Between the wars he served three years as an instructor of field artillery tactics at the USMA; four years in the U.S. Army Command and General Staff School and the U.S. Army War College; two years as instructor at the U.S. Army Field Artillery School; three years General Staff with troops in Hawaii; and four years as Treasurer at West Point, New York. On July 1, 1937 he was promoted to lieutenant colonel, and again, almost four years later, to the temporary rank of full colonel on June 26, 1941. By this time he was serving in Hawaii as executive officer (XO) of the 8th Field Artillery Regiment, having been in this post since September 1940. Soon afterwards, however, Reinhart was made commanding officer (CO) of the 13th Field Artillery Regiment, then also serving in Hawaii.

World War II
As a temporary brigadier general from March 11, 1942, three months after the American entry into World War II, he commanded the artillery of the 25th Infantry Division, defending the shores of Oahu in the Pacific War. On December 6, 1942, Reinhart sailed for Guadalcanal to participate in operations that would ultimately help terminate hostilities there. Ordered home to the United States by the War Department on April 22, 1943, he landed at San Francisco, California on April 26.

From July 1, 1943 until December 18, 1944, Reinhart, who received a temporary promotion to the rank of major general on September 17, 1943 (and promoted to the permanent rank of colonel on August 1, 1944), organized and trained the 65th Infantry Division at Camp Shelby, Mississippi. He was aided by his Assistant Division Commander (ADC), Brigadier General Henry A. Barber until November when Brigadier John E. Copeland replaced him.

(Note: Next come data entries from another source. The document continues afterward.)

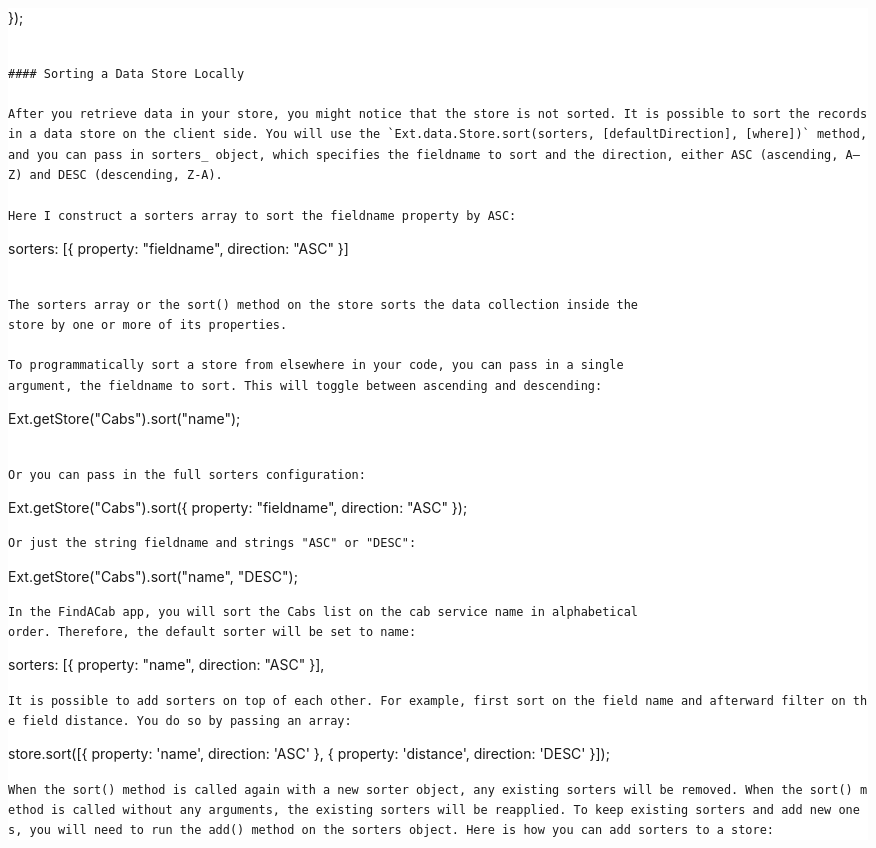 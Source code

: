 });
```

#### Sorting a Data Store Locally

After you retrieve data in your store, you might notice that the store is not sorted. It is possible to sort the records in a data store on the client side. You will use the `Ext.data.Store.sort(sorters, [defaultDirection], [where])` method, and you can pass in sorters_ object, which specifies the fieldname to sort and the direction, either ASC (ascending, A–Z) and DESC (descending, Z-A).

Here I construct a sorters array to sort the fieldname property by ASC:

```
sorters: [{
	property: "fieldname", direction: "ASC"
}]
```

The sorters array or the sort() method on the store sorts the data collection inside the
store by one or more of its properties.

To programmatically sort a store from elsewhere in your code, you can pass in a single
argument, the fieldname to sort. This will toggle between ascending and descending:

```
Ext.getStore("Cabs").sort("name");
```

Or you can pass in the full sorters configuration:

```
Ext.getStore("Cabs").sort({
    property: "fieldname",
    direction: "ASC"
});
```
Or just the string fieldname and strings "ASC" or "DESC":

```
Ext.getStore("Cabs").sort("name", "DESC");
```
In the FindACab app, you will sort the Cabs list on the cab service name in alphabetical
order. Therefore, the default sorter will be set to name:
```
sorters: [{
    property: "name",
    direction: "ASC"
}],
```
It is possible to add sorters on top of each other. For example, first sort on the field name and afterward filter on the field distance. You do so by passing an array:

```
store.sort([{
    property: 'name',
    direction: 'ASC'
}, {
    property: 'distance',
    direction: 'DESC'
}]);
```
When the sort() method is called again with a new sorter object, any existing sorters will be removed. When the sort() method is called without any arguments, the existing sorters will be reapplied. To keep existing sorters and add new ones, you will need to run the add() method on the sorters object. Here is how you can add sorters to a store:

``` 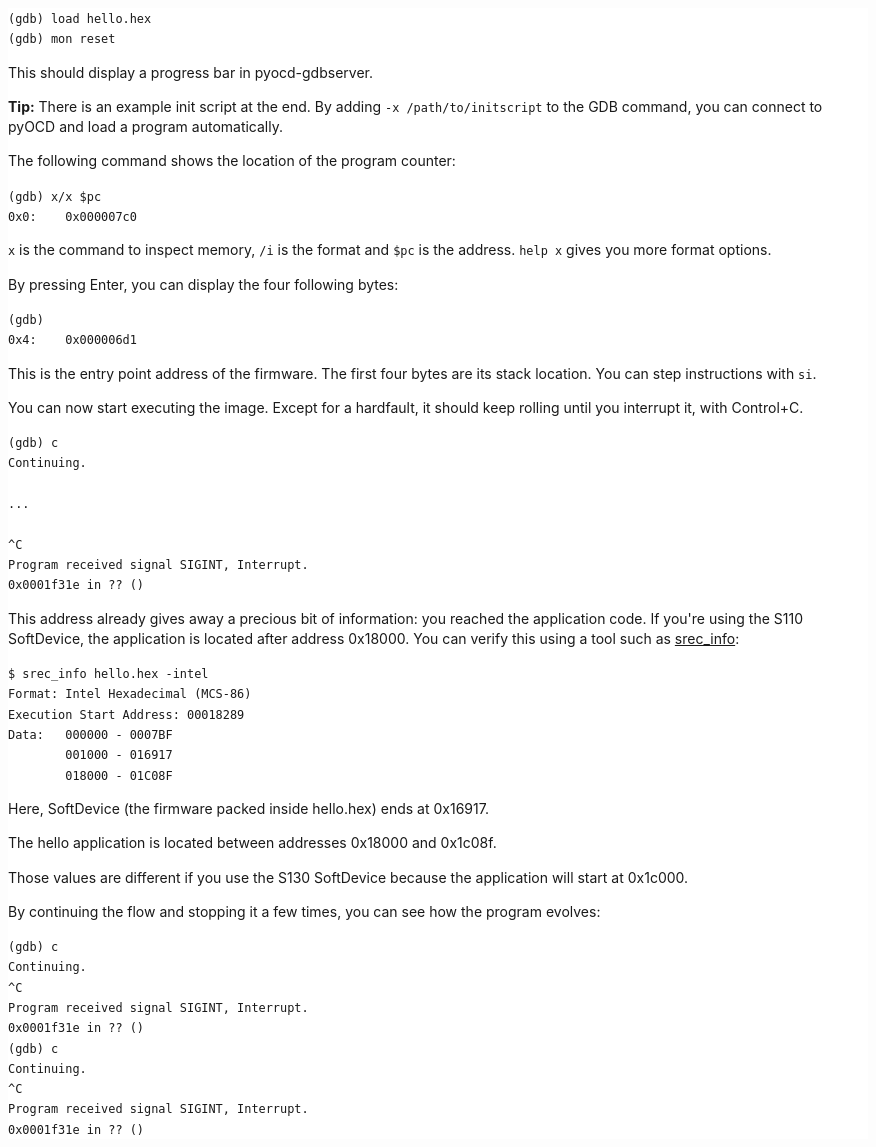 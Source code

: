     (gdb) load hello.hex
    (gdb) mon reset

This should display a progress bar in pyocd-gdbserver.

<span class="tips">**Tip:** There is an example init script at the end. By adding `-x /path/to/initscript` to the GDB command, you can connect to pyOCD and load a program automatically.</span>

The following command shows the location of the program counter:

    (gdb) x/x $pc
    0x0:	0x000007c0

`x` is the command to inspect memory, `/i` is the format and `$pc` is the address. `help x` gives you more format options.

By pressing Enter, you can display the four following bytes:

    (gdb)
    0x4:	0x000006d1

This is the entry point address of the firmware. The first four bytes are its stack location. You can step instructions with `si`.

You can now start executing the image. Except for a hardfault, it should keep rolling until you interrupt it, with Control+C.

    (gdb) c
    Continuing.

    ...

    ^C
    Program received signal SIGINT, Interrupt.
    0x0001f31e in ?? ()

This address already gives away a precious bit of information: you reached the application code. If you're using the S110 SoftDevice, the application is located after address 0x18000. You can verify this using a tool such as [srec_info](http://srecord.sourceforge.net/):

    $ srec_info hello.hex -intel
    Format: Intel Hexadecimal (MCS-86)
    Execution Start Address: 00018289
    Data:   000000 - 0007BF
            001000 - 016917
            018000 - 01C08F

Here, SoftDevice (the firmware packed inside hello.hex) ends at 0x16917.

The hello application is located between addresses 0x18000 and 0x1c08f.

Those values are different if you use the S130 SoftDevice because the application will start at 0x1c000.

By continuing the flow and stopping it a few times, you can see how the program evolves:

    (gdb) c
    Continuing.
    ^C
    Program received signal SIGINT, Interrupt.
    0x0001f31e in ?? ()
    (gdb) c
    Continuing.
    ^C
    Program received signal SIGINT, Interrupt.
    0x0001f31e in ?? ()
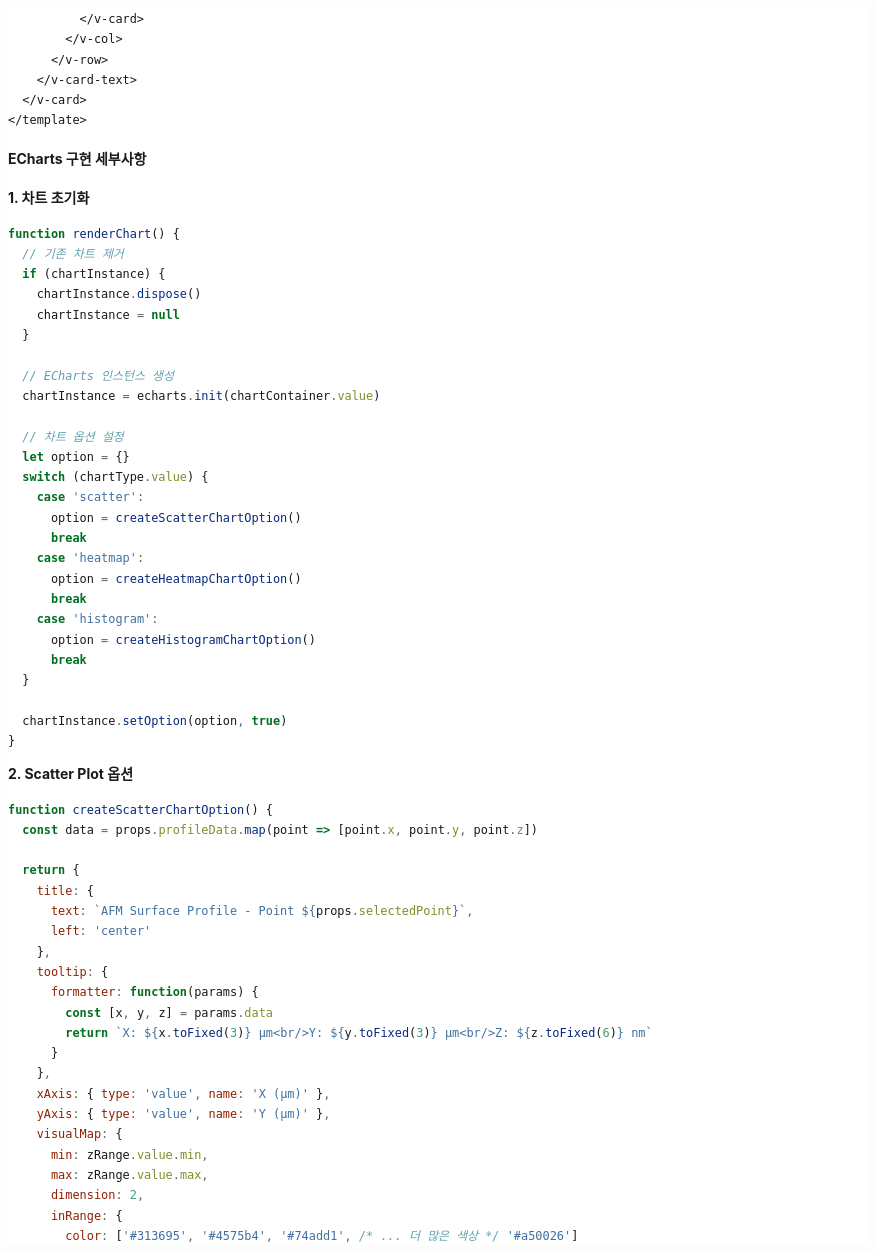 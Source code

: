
 ```vue
          </v-card>
        </v-col>
      </v-row>
    </v-card-text>
  </v-card>
</template>
```

#### ECharts 구현 세부사항

**1. 차트 초기화**
```javascript
function renderChart() {
  // 기존 차트 제거
  if (chartInstance) {
    chartInstance.dispose()
    chartInstance = null
  }
  
  // ECharts 인스턴스 생성
  chartInstance = echarts.init(chartContainer.value)
  
  // 차트 옵션 설정
  let option = {}
  switch (chartType.value) {
    case 'scatter':
      option = createScatterChartOption()
      break
    case 'heatmap':
      option = createHeatmapChartOption()
      break
    case 'histogram':
      option = createHistogramChartOption()
      break
  }
  
  chartInstance.setOption(option, true)
}
```

**2. Scatter Plot 옵션**
```javascript
function createScatterChartOption() {
  const data = props.profileData.map(point => [point.x, point.y, point.z])
  
  return {
    title: {
      text: `AFM Surface Profile - Point ${props.selectedPoint}`,
      left: 'center'
    },
    tooltip: {
      formatter: function(params) {
        const [x, y, z] = params.data
        return `X: ${x.toFixed(3)} µm<br/>Y: ${y.toFixed(3)} µm<br/>Z: ${z.toFixed(6)} nm`
      }
    },
    xAxis: { type: 'value', name: 'X (µm)' },
    yAxis: { type: 'value', name: 'Y (µm)' },
    visualMap: {
      min: zRange.value.min,
      max: zRange.value.max,
      dimension: 2,
      inRange: {
        color: ['#313695', '#4575b4', '#74add1', /* ... 더 많은 색상 */ '#a50026']
```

On January 10, 1945, as the Commanding General (CG) of the 65th, he, with his division, sailed to the European Theater of Operations (ETO). He joined Lieutenant General George Patton's U.S. Third Army at the Sarre River, and fought with it on the Western Front across Germany and Austria.

Under his leadership, the 65th Division managed forced crossings of the Fulda, Werra, Danube, Inn, Traun, and Enns Rivers. His soldiers took the German cities of Saarlautern, Neunkirchen, Oberursel, Friedberg, Hattenback, Bebra, Rottenburg (Bavaria), Treffurt, Langensalza, Neumarkt, Regensburg, and Passau—as well as Schärding, Eferding, Linz, and Enns in Austria. His men captured the German Danube Flotilla and the Hungarian Navy, consisting of 25 armed ships and over 400 other craft.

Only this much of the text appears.